Exercise data:
■ ■ ■ ■ ■ ■ ■

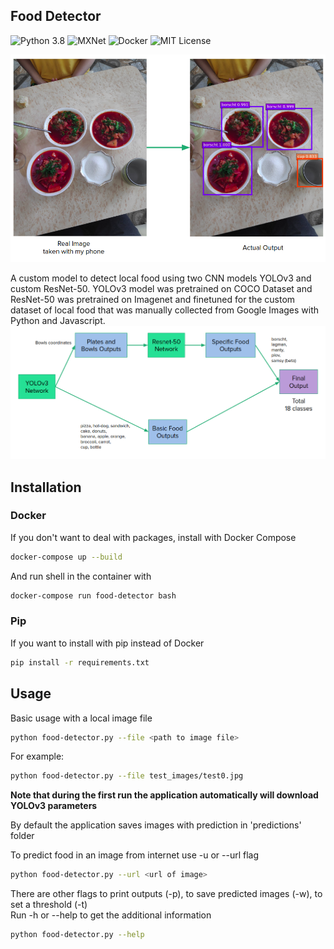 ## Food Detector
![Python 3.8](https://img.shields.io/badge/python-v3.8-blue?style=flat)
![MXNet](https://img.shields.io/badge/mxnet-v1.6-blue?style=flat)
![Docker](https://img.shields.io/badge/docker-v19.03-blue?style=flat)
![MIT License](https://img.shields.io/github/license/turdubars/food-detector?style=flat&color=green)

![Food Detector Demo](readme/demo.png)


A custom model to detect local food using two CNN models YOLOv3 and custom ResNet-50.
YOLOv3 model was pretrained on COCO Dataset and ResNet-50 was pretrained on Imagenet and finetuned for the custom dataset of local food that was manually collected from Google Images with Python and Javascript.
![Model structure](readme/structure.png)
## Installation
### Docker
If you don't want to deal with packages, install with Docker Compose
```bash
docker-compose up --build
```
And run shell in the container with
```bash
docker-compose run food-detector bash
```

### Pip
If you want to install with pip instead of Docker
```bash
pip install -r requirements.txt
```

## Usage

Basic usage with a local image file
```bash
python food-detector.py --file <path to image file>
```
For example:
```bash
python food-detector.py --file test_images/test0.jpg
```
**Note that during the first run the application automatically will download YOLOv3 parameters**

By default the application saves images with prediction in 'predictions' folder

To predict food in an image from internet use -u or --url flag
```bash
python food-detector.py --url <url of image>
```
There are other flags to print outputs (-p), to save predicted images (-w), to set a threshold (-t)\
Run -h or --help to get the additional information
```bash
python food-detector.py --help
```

■ ■ ■ ■ ■ ■ ■

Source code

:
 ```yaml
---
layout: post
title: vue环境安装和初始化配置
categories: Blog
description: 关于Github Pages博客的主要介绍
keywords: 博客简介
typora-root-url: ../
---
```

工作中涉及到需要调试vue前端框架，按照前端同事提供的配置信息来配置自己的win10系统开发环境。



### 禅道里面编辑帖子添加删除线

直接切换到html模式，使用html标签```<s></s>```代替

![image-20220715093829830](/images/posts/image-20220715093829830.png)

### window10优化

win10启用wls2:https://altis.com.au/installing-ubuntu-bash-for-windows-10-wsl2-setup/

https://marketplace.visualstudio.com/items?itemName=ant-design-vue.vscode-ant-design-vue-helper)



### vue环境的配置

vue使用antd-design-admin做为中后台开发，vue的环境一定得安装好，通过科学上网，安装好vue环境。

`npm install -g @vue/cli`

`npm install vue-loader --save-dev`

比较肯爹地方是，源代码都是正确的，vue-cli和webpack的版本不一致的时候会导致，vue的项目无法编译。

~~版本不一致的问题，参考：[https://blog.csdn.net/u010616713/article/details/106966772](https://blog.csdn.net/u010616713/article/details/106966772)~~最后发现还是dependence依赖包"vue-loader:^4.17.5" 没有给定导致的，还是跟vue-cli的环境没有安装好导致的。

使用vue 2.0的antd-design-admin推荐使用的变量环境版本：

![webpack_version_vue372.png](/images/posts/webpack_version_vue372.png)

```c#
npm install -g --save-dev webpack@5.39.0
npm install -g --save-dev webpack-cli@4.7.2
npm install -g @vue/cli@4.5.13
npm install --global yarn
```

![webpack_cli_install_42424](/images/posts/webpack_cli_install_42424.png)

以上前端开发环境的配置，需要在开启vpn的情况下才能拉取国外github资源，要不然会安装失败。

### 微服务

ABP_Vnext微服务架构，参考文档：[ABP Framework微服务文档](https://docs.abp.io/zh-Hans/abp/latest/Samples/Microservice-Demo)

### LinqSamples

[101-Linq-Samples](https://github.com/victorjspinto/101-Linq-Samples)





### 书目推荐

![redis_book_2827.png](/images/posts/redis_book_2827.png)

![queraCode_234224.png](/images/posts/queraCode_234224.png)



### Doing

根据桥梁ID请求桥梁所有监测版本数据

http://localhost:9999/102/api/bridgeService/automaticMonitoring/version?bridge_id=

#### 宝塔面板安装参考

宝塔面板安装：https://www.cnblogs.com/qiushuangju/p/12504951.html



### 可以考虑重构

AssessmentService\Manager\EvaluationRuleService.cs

■ ■ ■ ■ ■ ■ ■

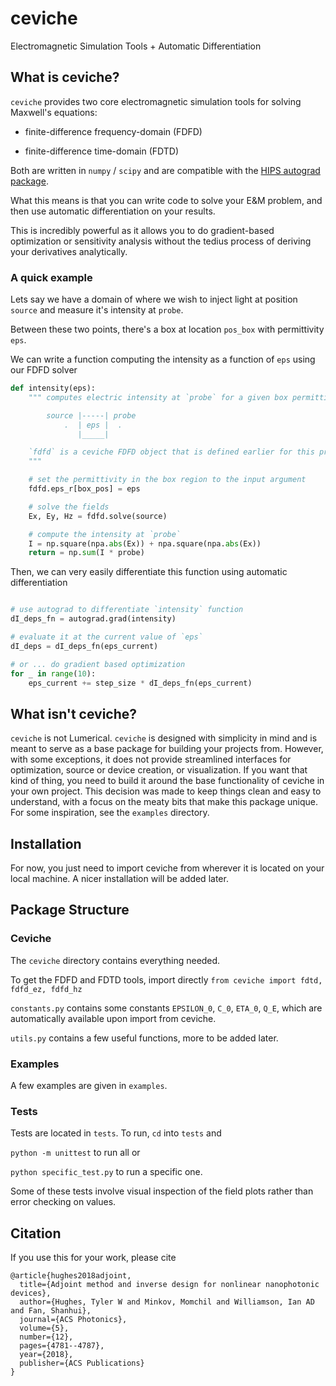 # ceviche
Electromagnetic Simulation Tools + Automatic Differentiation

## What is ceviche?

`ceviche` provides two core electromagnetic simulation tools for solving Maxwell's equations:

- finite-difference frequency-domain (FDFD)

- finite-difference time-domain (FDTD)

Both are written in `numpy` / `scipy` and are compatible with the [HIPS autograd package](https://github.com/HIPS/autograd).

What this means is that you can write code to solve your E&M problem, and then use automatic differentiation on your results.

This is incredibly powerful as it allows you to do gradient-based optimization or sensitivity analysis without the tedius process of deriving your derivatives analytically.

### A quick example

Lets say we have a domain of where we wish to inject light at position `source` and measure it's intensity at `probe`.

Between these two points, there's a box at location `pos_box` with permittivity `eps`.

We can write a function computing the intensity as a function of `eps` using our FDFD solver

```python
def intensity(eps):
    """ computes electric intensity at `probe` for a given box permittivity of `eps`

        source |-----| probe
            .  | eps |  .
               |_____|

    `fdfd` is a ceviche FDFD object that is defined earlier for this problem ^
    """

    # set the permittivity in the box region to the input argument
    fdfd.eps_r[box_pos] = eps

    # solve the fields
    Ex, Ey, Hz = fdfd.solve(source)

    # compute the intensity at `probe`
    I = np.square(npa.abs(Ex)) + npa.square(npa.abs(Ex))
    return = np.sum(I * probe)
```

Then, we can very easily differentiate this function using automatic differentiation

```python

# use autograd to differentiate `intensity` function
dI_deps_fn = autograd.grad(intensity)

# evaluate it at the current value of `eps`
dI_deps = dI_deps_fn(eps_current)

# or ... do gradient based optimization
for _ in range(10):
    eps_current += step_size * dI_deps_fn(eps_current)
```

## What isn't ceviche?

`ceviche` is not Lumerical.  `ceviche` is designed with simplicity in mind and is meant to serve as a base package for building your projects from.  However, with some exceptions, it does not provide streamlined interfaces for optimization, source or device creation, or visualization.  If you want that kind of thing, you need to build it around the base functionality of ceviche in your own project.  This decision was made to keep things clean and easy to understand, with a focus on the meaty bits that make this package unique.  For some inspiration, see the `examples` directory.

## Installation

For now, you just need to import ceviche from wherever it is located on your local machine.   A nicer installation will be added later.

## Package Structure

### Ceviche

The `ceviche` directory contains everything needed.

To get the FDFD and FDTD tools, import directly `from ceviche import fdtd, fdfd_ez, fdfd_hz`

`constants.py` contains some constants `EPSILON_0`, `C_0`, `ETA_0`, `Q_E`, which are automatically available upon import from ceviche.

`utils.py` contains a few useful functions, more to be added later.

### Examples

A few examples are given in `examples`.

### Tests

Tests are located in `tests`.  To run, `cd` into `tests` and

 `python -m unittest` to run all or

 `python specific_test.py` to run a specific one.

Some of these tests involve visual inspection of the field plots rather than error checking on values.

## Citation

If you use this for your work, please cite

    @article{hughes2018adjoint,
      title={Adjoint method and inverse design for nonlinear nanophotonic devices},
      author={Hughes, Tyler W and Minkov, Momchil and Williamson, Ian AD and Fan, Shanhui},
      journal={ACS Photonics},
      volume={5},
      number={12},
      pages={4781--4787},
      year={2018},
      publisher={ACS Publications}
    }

■ ■ ■ ■ ■ ■ ■

What you need to do:
In the material above, find every line with the word "autograd" and show it.

Written reply:
Both are written in `numpy` / `scipy` and are compatible with the [HIPS autograd package](https://github.com/HIPS/autograd).
# use autograd to differentiate `intensity` function
dI_deps_fn = autograd.grad(intensity)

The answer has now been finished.